**Task description:**
With the pictures left out, copy the records below exactly from the first line down to the line holding "Written in ECMAScript", and include that line.

**Extracted data:**
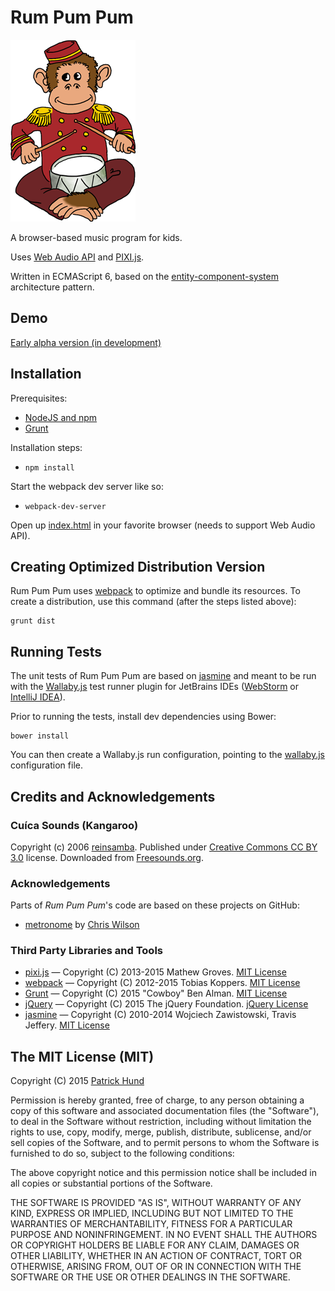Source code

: # Rum Pum Pum

![Monkey Logo](images/monkey-logo.png "Monkey Logo")

A browser-based music program for kids.

Uses [Web Audio API](https://developer.mozilla.org/en-US/docs/Web/API/Web_Audio_API) and [PIXI.js](http://www.pixijs.com/).

Written in ECMAScript 6, based on the [entity-component-system](http://en.wikipedia.org/wiki/Entity_component_system) architecture pattern.

## Demo

[Early alpha version (in development)](http://pahund.github.io/rum-pum-pum/demo/index.html)

## Installation

Prerequisites:

* [NodeJS and npm](http://nodejs.org/)
* [Grunt](http://gruntjs.com/)

Installation steps:

* `npm install`

Start the webpack dev server like so:

* `webpack-dev-server`

Open up [index.html](index.html) in your favorite browser (needs to support Web Audio API).

## Creating Optimized Distribution Version

Rum Pum Pum uses [webpack](http://webpack.github.io/) to optimize and bundle its resources. To create a distribution,
use this command (after the steps listed above):

    grunt dist

## Running Tests

The unit tests of Rum Pum Pum are based on [jasmine](https://github.com/velesin/jasmine-jquery) and meant to be run
with the [Wallaby.js](http://wallabyjs.com/) test runner plugin for JetBrains IDEs 
([WebStorm](https://www.jetbrains.com/webstorm/) or [IntelliJ IDEA](https://www.jetbrains.com/idea/)).

Prior to running the tests, install dev dependencies using Bower:
  
    bower install
    
You can then create a Wallaby.js run configuration, pointing to the [wallaby.js](wallaby.js) configuration file.

## Credits and Acknowledgements

### Cuíca Sounds (Kangaroo)

Copyright (c) 2006 [reinsamba](https://www.freesound.org/people/reinsamba/).
Published under [Creative Commons CC BY 3.0](http://creativecommons.org/licenses/by/3.0/) license.
Downloaded from [Freesounds.org](https://www.freesound.org/people/reinsamba/packs/1339/).

### Acknowledgements

Parts of _Rum Pum Pum_'s code are based on these projects on GitHub:

* [metronome](https://github.com/cwilso/metronome) by [Chris Wilson](https://github.com/cwilso)

### Third Party Libraries and Tools

* [pixi.js](https://github.com/GoodBoyDigital/pixi.js/) &mdash; Copyright (C) 2013-2015 Mathew Groves.
  [MIT License](https://github.com/GoodBoyDigital/pixi.js/blob/master/LICENSE)
* [webpack](http://webpack.github.io/) &mdash; Copyright (C) 2012-2015 Tobias Koppers.
  [MIT License](https://github.com/webpack/webpack/blob/master/LICENSE)
* [Grunt](http://gruntjs.com/) &mdash; Copyright (C) 2015 "Cowboy" Ben Alman.
  [MIT License](https://github.com/gruntjs/grunt/blob/master/LICENSE-MIT)
* [jQuery](http://jquery.com/) &mdash; Copyright (C) 2015 The jQuery Foundation. 
  [jQuery License](https://jquery.org/license/)
* [jasmine](https://github.com/velesin/jasmine-jquery) &mdash; Copyright (C) 2010-2014 Wojciech Zawistowski, Travis Jeffery.
  [MIT License](https://github.com/velesin/jasmine-jquery/blob/master/MIT.LICENSE)
  
## The MIT License (MIT)

Copyright (C) 2015 [Patrick Hund](https://github.com/pahund)

Permission is hereby granted, free of charge, to any person obtaining a copy
of this software and associated documentation files (the "Software"), to deal
in the Software without restriction, including without limitation the rights
to use, copy, modify, merge, publish, distribute, sublicense, and/or sell
copies of the Software, and to permit persons to whom the Software is
furnished to do so, subject to the following conditions:

The above copyright notice and this permission notice shall be included in
all copies or substantial portions of the Software.

THE SOFTWARE IS PROVIDED "AS IS", WITHOUT WARRANTY OF ANY KIND, EXPRESS OR
IMPLIED, INCLUDING BUT NOT LIMITED TO THE WARRANTIES OF MERCHANTABILITY,
FITNESS FOR A PARTICULAR PURPOSE AND NONINFRINGEMENT. IN NO EVENT SHALL THE
AUTHORS OR COPYRIGHT HOLDERS BE LIABLE FOR ANY CLAIM, DAMAGES OR OTHER
LIABILITY, WHETHER IN AN ACTION OF CONTRACT, TORT OR OTHERWISE, ARISING FROM,
OUT OF OR IN CONNECTION WITH THE SOFTWARE OR THE USE OR OTHER DEALINGS IN
THE SOFTWARE.
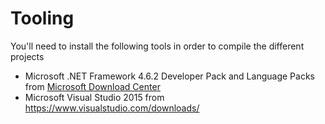# Tooling
You'll need to install the following tools in order to compile the different projects

* Microsoft .NET Framework 4.6.2 Developer Pack and Language Packs from [Microsoft Download Center](https://www.microsoft.com/en-us/download/confirmation.aspx?id=53321)
* Microsoft Visual Studio 2015 from https://www.visualstudio.com/downloads/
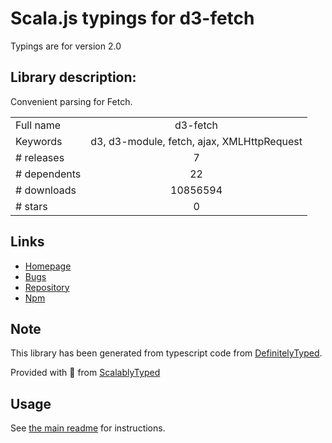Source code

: 
# Scala.js typings for d3-fetch

Typings are for version 2.0

## Library description:
Convenient parsing for Fetch.

|                    |                 |
| ------------------ | :-------------: |
| Full name          | d3-fetch |
| Keywords           | d3, d3-module, fetch, ajax, XMLHttpRequest |
| # releases         | 7 |
| # dependents       | 22 |
| # downloads        | 10856594 |
| # stars            | 0 |

## Links
- [Homepage](https://d3js.org/d3-fetch/)
- [Bugs](https://github.com/d3/d3-fetch/issues)
- [Repository](https://github.com/d3/d3-fetch)
- [Npm](https://www.npmjs.com/package/d3-fetch)
    


## Note
This library has been generated from typescript code from [DefinitelyTyped](https://definitelytyped.org).

Provided with :purple_heart: from [ScalablyTyped](https://github.com/oyvindberg/ScalablyTyped)

## Usage
See [the main readme](../../readme.md) for instructions.


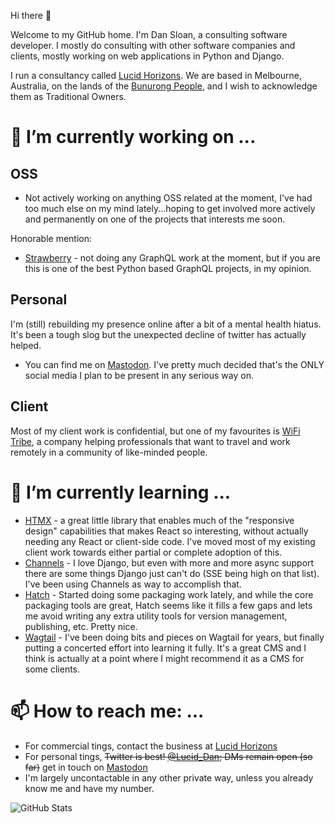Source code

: Hi there 👋 

Welcome to my GitHub home. I'm Dan Sloan, a consulting software developer. I mostly do consulting with other software companies and clients, mostly working on web applications in Python and Django.

I run a consultancy called [Lucid Horizons](https://lucidhorizons.com.au/). We are based in Melbourne, Australia, on the lands of the [Bunurong People](https://www.bunuronglc.org/), and I wish to acknowledge them as Traditional Owners.

# 🔭 I’m currently working on ...

## OSS
- Not actively working on anything OSS related at the moment, I've had too much else on my mind lately...hoping to get involved more actively and permanently on one of the projects that interests me soon.

Honorable mention:
- [Strawberry](https://strawberry.rocks/) - not doing any GraphQL work at the moment, but if you are this is one of the best Python based GraphQL projects, in my opinion.

## Personal
I'm (still) rebuilding my presence online after a bit of a mental health hiatus. It's been a tough slog but the unexpected decline of twitter has actually helped.
- You can find me on [Mastodon](https://fosstodon.org/@LucidDan/). I've pretty much decided that's the ONLY social media I plan to be present in any serious way on.

## Client

Most of my client work is confidential, but one of my favourites is [WiFi Tribe](https://wifitribe.co/), a company helping professionals that want to travel and work remotely in a community of like-minded people.

# 🌱 I’m currently learning ...
- [HTMX](https://htmx.org/) - a great little library that enables much of the "responsive design" capabilities that makes React so interesting, without actually needing any React or client-side code. I've moved most of my existing client work towards either partial or complete adoption of this.
- [Channels](https://channels.readthedocs.io/en/stable/) - I love Django, but even with more and more async support there are some things Django just can't do (SSE being high on that list). I've been using Channels as way to accomplish that.
- [Hatch](https://hatch.pypa.io/) - Started doing some packaging work lately, and while the core packaging tools are great, Hatch seems like it fills a few gaps and lets me avoid writing any extra utility tools for version management, publishing, etc. Pretty nice.
- [Wagtail](https://wagtail.io/) - I've been doing bits and pieces on Wagtail for years, but finally putting a concerted effort into learning it fully. It's a great CMS and I think is actually at a point where I might recommend it as a CMS for some clients.

# 📫 How to reach me: ...
- For commercial tings, contact the business at [Lucid Horizons](https://lucidhorizons.com.au/)
- For personal tings, ~~Twitter is best! [@Lucid_Dan](https://twitter.com/Lucid_Dan/); DMs remain open (so far)~~ get in touch on [Mastodon](https://fosstodon.org/@LucidDan/)
- I'm largely uncontactable in any other private way, unless you already know me and have my number.

<img alt="GitHub Stats"
         src="https://github-readme-stats.vercel.app/api?username=luciddan&show_icons=true&theme=default&hide_border=true" />

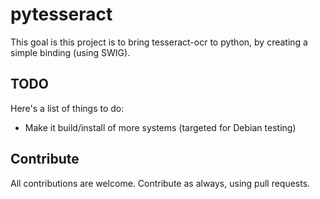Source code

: # pytesseract

This goal is this project is to bring tesseract-ocr to python, by creating
a simple binding (using SWIG).


## TODO

Here's a list of things to do:
- Make it build/install of more systems (targeted for Debian testing)

## Contribute

All contributions are welcome.
Contribute as always, using pull requests.
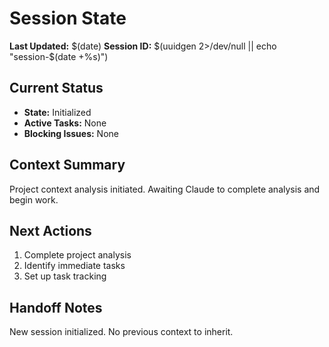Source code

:# Session State

**Last Updated:** $(date)
**Session ID:** $(uuidgen 2>/dev/null || echo "session-$(date +%s)")

## Current Status
- **State:** Initialized
- **Active Tasks:** None
- **Blocking Issues:** None

## Context Summary
Project context analysis initiated. Awaiting Claude to complete analysis and begin work.

## Next Actions
1. Complete project analysis
2. Identify immediate tasks
3. Set up task tracking

## Handoff Notes
New session initialized. No previous context to inherit.
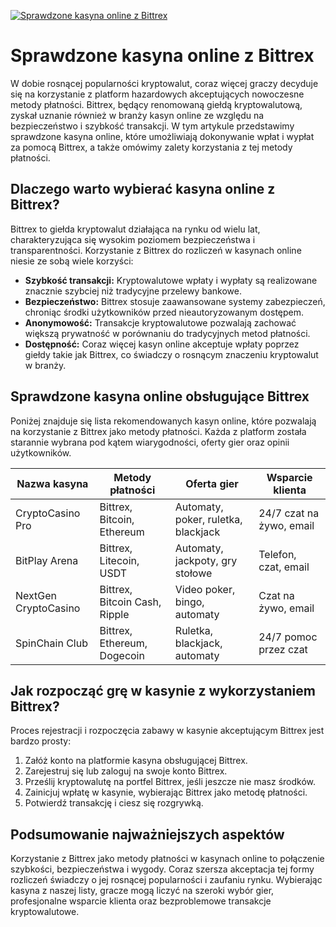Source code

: [![Sprawdzone kasyna online z Bittrex](https://123-caf.pages.dev/gitsignup.png)](https://vrmoo.ru/Bt82HjjY)

<h1>Sprawdzone kasyna online z Bittrex</h1> <p>W dobie rosnącej popularności kryptowalut, coraz więcej graczy decyduje się na korzystanie z platform hazardowych akceptujących nowoczesne metody płatności. Bittrex, będący renomowaną giełdą kryptowalutową, zyskał uznanie również w branży kasyn online ze względu na bezpieczeństwo i szybkość transakcji. W tym artykule przedstawimy sprawdzone kasyna online, które umożliwiają dokonywanie wpłat i wypłat za pomocą Bittrex, a także omówimy zalety korzystania z tej metody płatności.</p>  <h2>Dlaczego warto wybierać kasyna online z Bittrex?</h2> <p>Bittrex to giełda kryptowalut działająca na rynku od wielu lat, charakteryzująca się wysokim poziomem bezpieczeństwa i transparentności. Korzystanie z Bittrex do rozliczeń w kasynach online niesie ze sobą wiele korzyści:</p> <ul>   <li><strong>Szybkość transakcji:</strong> Kryptowalutowe wpłaty i wypłaty są realizowane znacznie szybciej niż tradycyjne przelewy bankowe.</li>   <li><strong>Bezpieczeństwo:</strong> Bittrex stosuje zaawansowane systemy zabezpieczeń, chroniąc środki użytkowników przed nieautoryzowanym dostępem.</li>   <li><strong>Anonymowość:</strong> Transakcje kryptowalutowe pozwalają zachować większą prywatność w porównaniu do tradycyjnych metod płatności.</li>   <li><strong>Dostępność:</strong> Coraz więcej kasyn online akceptuje wpłaty poprzez giełdy takie jak Bittrex, co świadczy o rosnącym znaczeniu kryptowalut w branży.</li> </ul>  <h2>Sprawdzone kasyna online obsługujące Bittrex</h2> <p>Poniżej znajduje się lista rekomendowanych kasyn online, które pozwalają na korzystanie z Bittrex jako metody płatności. Każda z platform została starannie wybrana pod kątem wiarygodności, oferty gier oraz opinii użytkowników.</p>  <table>   <thead>     <tr>       <th>Nazwa kasyna</th>       <th>Metody płatności</th>       <th>Oferta gier</th>       <th>Wsparcie klienta</th>     </tr>   </thead>   <tbody>     <tr>       <td>CryptoCasino Pro</td>       <td>Bittrex, Bitcoin, Ethereum</td>       <td>Automaty, poker, ruletka, blackjack</td>       <td>24/7 czat na żywo, email</td>     </tr>     <tr>       <td>BitPlay Arena</td>       <td>Bittrex, Litecoin, USDT</td>       <td>Automaty, jackpoty, gry stołowe</td>       <td>Telefon, czat, email</td>     </tr>     <tr>       <td>NextGen CryptoCasino</td>       <td>Bittrex, Bitcoin Cash, Ripple</td>       <td>Video poker, bingo, automaty</td>       <td>Czat na żywo, email</td>     </tr>     <tr>       <td>SpinChain Club</td>       <td>Bittrex, Ethereum, Dogecoin</td>       <td>Ruletka, blackjack, automaty</td>       <td>24/7 pomoc przez czat</td>     </tr>   </tbody> </table>  <h2>Jak rozpocząć grę w kasynie z wykorzystaniem Bittrex?</h2> <p>Proces rejestracji i rozpoczęcia zabawy w kasynie akceptującym Bittrex jest bardzo prosty:</p> <ol>   <li>Załóż konto na platformie kasyna obsługującej Bittrex.</li>   <li>Zarejestruj się lub zaloguj na swoje konto Bittrex.</li>   <li>Prześlij kryptowalutę na portfel Bittrex, jeśli jeszcze nie masz środków.</li>   <li>Zainicjuj wpłatę w kasynie, wybierając Bittrex jako metodę płatności.</li>   <li>Potwierdź transakcję i ciesz się rozgrywką.</li> </ol>  <h2>Podsumowanie najważniejszych aspektów</h2> <p>Korzystanie z Bittrex jako metody płatności w kasynach online to połączenie szybkości, bezpieczeństwa i wygody. Coraz szersza akceptacja tej formy rozliczeń świadczy o jej rosnącej popularności i zaufaniu rynku. Wybierając kasyna z naszej listy, gracze mogą liczyć na szeroki wybór gier, profesjonalne wsparcie klienta oraz bezproblemowe transakcje kryptowalutowe.</p>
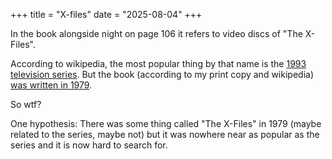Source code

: +++
title = "X-files"
date = "2025-08-04"
+++

In the book alongside night on page 106 it refers to video discs of "The X-Files".

According to wikipedia, the most popular thing by that name is the [1993 television series](https://en.wikipedia.org/wiki/The_X-Files). But the book (according to my print copy and wikipedia) [was written in 1979](https://en.wikipedia.org/wiki/Alongside_Night).

So wtf?

One hypothesis: There was some thing called "The X-Files" in 1979 (maybe related to the series, maybe not) but it was nowhere near as popular as the series and it is now hard to search for.
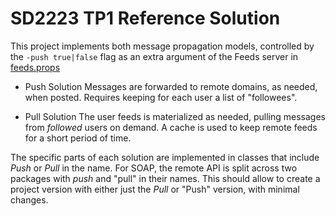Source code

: # SD2223 TP1 Reference Solution

This project implements both message propagation models,
controlled by the `-push true|false` flag as an extra argument of the Feeds server in [feeds.props](https://github.com/smduarte/sd2223-trab1/blob/main/feeds.props)

+ Push Solution
  Messages are forwarded to remote domains, as needed, when posted.
  Requires keeping for each user a list of "followees".
  
+ Pull Solution
  The user feeds is materialized as needed, pulling messages from *followed* users on demand.
  A cache is used to keep remote feeds for a short period of time.

The specific parts of each solution are implemented in classes that include *Push* or *Pull* in the name.
For SOAP, the remote API is split across two packages with *push* and "pull" in their names. This should
allow to create a project version with either just the *Pull* or "Push" version, with minimal changes.
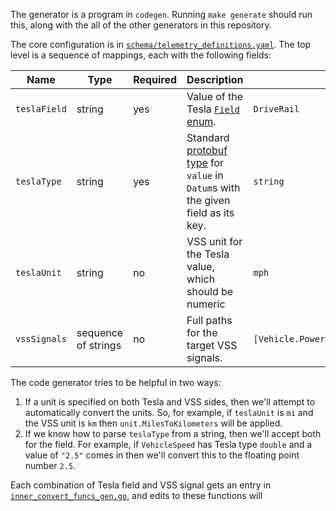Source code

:The generator is a program in `codegen`. Running `make generate` should run this, along with the all of the other generators in this repository.

The core configuration is in [`schema/telemetry_definitions.yaml`](schema/telemetry_definitions.yaml). The top level is a sequence of mappings, each with the following fields:

| Name | Type | Required | Description | Example |
|-|-|-|-|-|
| `teslaField` | string | yes | Value of the Tesla [`Field` enum](https://github.com/teslamotors/fleet-telemetry/blob/7c3187a18777c24d096059e94ab91245da92cb64/protos/vehicle_data.proto#L11). | `DriveRail` |
| `teslaType` | string | yes | Standard [protobuf type](https://github.com/teslamotors/fleet-telemetry/blob/7c3187a18777c24d096059e94ab91245da92cb64/protos/vehicle_data.proto#L695) for `value` in `Datum`s with the given field as its key. | `string` |
| `teslaUnit` | string | no | VSS unit for the Tesla value, which should be numeric | `mph` |
| `vssSignals` | sequence of strings | no | Full paths for the target VSS signals. | `[Vehicle.Powertrain.TractionBattery.Charging.IsCharging]` |

The code generator tries to be helpful in two ways:

1. If a unit is specified on both Tesla and VSS sides, then we'll attempt to automatically convert the units. So, for example, if `teslaUnit` is `mi` and the VSS unit is `km` then `unit.MilesToKilometers` will be applied.
2. If we know how to parse `teslaType` from a string, then we'll accept both for the field. For example, if `VehicleSpeed` has Tesla type `double` and a value of `"2.5"` comes in then we'll convert this to the floating point number `2.5`.

Each combination of Tesla field and VSS signal gets an entry in [`inner_convert_funcs_gen.go`](inner_convert_funcs_gen.go), and edits to these functions will 
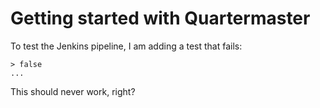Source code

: # Getting started with Quartermaster

To test the Jenkins pipeline, I am adding a test that fails:

	> false
	...

This should never work, right?

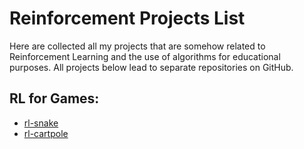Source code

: # Reinforcement Projects List

Here are collected all my projects that are somehow related to Reinforcement Learning and the use of algorithms for educational purposes. All projects below lead to separate repositories on GitHub.

## RL for Games:
- [rl-snake](https://github.com/thelthennius/rl-snake)
- [rl-cartpole](https://github.com/thelthennius/rl-cartpole)
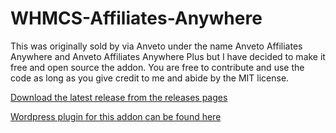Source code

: # WHMCS-Affiliates-Anywhere
This was originally sold by via Anveto under the name Anveto Affiliates Anywhere and Anveto Affiliates Anywhere Plus but I have decided to make it free and open source the addon. You are free to contribute and use the code as long as you give credit to me and abide by the MIT license.

[Download the latest release from the releases pages](https://github.com/markustenghamn/WHMCS-Affiliates-Anywhere/releases)

[Wordpress plugin for this addon can be found here](https://github.com/markustenghamn/WHMCS-Affiliates-Anywhere-Wordpress)
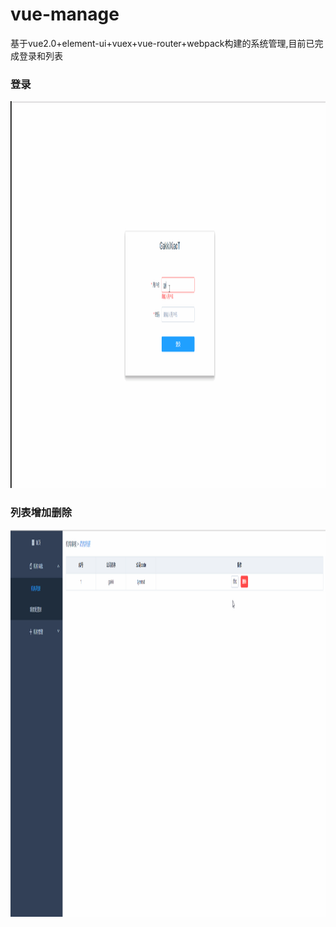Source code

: # vue-manage

基于vue2.0+element-ui+vuex+vue-router+webpack构建的系统管理,目前已完成登录和列表


### 登录
<img src="src/image/yanshi.gif" width="1000" height="619"/>


### 列表增加删除
 <img src="src/image/add.gif" width="1000" height="619"/>
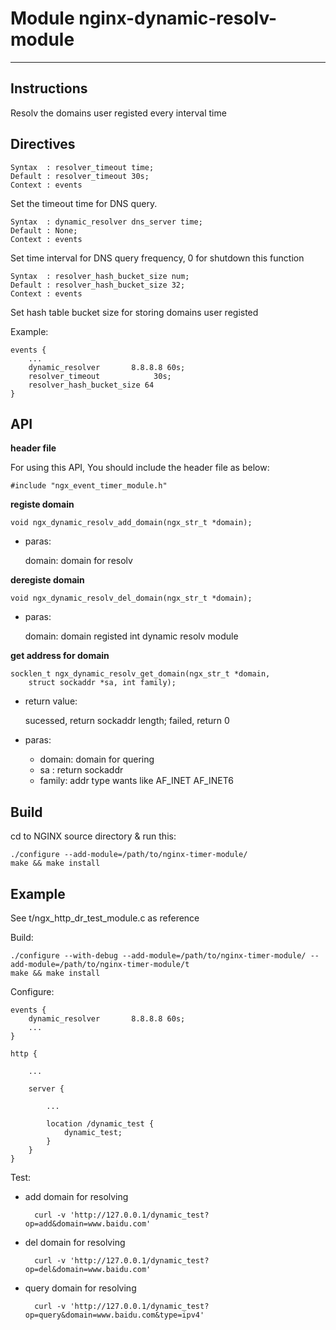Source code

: # Module nginx-dynamic-resolv-module
---
## Instructions

Resolv the domains user registed every interval time

## Directives

	Syntax  : resolver_timeout time;
	Default : resolver_timeout 30s;
	Context : events

Set the timeout time for DNS query.

	Syntax  : dynamic_resolver dns_server time;
	Default : None;
	Context : events

Set time interval for DNS query frequency, 0 for shutdown this function

	Syntax  : resolver_hash_bucket_size num;
	Default : resolver_hash_bucket_size 32;
	Context : events

Set hash table bucket size for storing domains user registed

Example:

	events {
		...
		dynamic_resolver       8.8.8.8 60s;
		resolver_timeout			30s;
		resolver_hash_bucket_size 64
	}

## API

**header file**

For using this API, You should include the header file as below:

	#include "ngx_event_timer_module.h"

**registe domain**

	void ngx_dynamic_resolv_add_domain(ngx_str_t *domain);

- paras:

	domain: domain for resolv

**deregiste domain**

	void ngx_dynamic_resolv_del_domain(ngx_str_t *domain);

- paras:

	domain: domain registed int dynamic resolv module

**get address for domain**

	socklen_t ngx_dynamic_resolv_get_domain(ngx_str_t *domain,
        struct sockaddr *sa, int family);

- return value:

	sucessed, return sockaddr length; failed, return 0

- paras:

	- domain: domain for quering
	- sa    : return sockaddr
	- family: addr type wants like AF\_INET AF\_INET6

## Build

cd to NGINX source directory & run this:

	./configure --add-module=/path/to/nginx-timer-module/
	make && make install

## Example

See t/ngx\_http\_dr\_test\_module.c as reference

Build:

	./configure --with-debug --add-module=/path/to/nginx-timer-module/ --add-module=/path/to/nginx-timer-module/t
	make && make install

Configure:

	events {
		dynamic_resolver       8.8.8.8 60s;
		...
	}
	
	http {
	
		...
	
		server {
	
			...
			
			location /dynamic_test {
				dynamic_test;
			}
		}
	}

Test:

- add domain for resolving

		curl -v 'http://127.0.0.1/dynamic_test?op=add&domain=www.baidu.com'

- del domain for resolving

		curl -v 'http://127.0.0.1/dynamic_test?op=del&domain=www.baidu.com'

- query domain for resolving

		curl -v 'http://127.0.0.1/dynamic_test?op=query&domain=www.baidu.com&type=ipv4'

**Worked solution:**
Source code

: # Rum Pum Pum

![Monkey Logo](images/monkey-logo.png "Monkey Logo")

A browser-based music program for kids.

Uses [Web Audio API](https://developer.mozilla.org/en-US/docs/Web/API/Web_Audio_API) and [PIXI.js](http://www.pixijs.com/).

Written in ECMAScript 6, based on the [entity-component-system](http://en.wikipedia.org/wiki/Entity_component_system) architecture pattern.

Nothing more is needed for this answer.